* [AIM OF THE TASK]:
Tally the lines of the entries below that hold the word "komarev", and please give only the total.

===== DATA TO EXAMINE =====

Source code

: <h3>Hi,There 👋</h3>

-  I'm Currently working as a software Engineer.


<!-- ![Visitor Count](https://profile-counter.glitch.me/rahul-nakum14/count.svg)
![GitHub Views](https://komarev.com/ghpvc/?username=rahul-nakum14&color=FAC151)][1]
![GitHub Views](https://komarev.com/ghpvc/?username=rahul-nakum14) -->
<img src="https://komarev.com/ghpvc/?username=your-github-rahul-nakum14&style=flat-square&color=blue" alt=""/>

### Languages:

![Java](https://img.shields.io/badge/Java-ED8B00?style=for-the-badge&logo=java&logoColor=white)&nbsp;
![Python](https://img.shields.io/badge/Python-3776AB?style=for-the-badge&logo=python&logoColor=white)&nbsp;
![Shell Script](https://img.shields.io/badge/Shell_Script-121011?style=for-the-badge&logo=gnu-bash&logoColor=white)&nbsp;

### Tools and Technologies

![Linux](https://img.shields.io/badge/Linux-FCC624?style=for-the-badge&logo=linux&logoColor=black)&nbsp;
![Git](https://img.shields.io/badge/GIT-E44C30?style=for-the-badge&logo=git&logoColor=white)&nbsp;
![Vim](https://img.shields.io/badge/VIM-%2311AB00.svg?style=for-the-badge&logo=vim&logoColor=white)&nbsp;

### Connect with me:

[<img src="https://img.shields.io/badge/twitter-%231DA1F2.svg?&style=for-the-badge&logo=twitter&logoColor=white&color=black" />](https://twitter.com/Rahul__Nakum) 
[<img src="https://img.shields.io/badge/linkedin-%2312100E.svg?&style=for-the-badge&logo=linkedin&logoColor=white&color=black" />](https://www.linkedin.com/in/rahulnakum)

=====
===== DATA TO EXAMINE =====

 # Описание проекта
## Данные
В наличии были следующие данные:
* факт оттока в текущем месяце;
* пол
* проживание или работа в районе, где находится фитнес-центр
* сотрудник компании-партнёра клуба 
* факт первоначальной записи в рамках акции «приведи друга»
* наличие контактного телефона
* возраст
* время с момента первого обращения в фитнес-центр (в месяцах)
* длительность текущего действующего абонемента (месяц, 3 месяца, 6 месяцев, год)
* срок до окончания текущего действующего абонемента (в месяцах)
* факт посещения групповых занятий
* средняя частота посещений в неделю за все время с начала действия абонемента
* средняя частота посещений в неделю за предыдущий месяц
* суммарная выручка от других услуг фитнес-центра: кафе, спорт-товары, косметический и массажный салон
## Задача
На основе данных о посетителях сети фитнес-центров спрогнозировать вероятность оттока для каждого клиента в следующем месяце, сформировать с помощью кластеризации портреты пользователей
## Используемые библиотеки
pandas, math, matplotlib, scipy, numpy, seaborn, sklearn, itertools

=====

* [WRITTEN ANSWER]:
3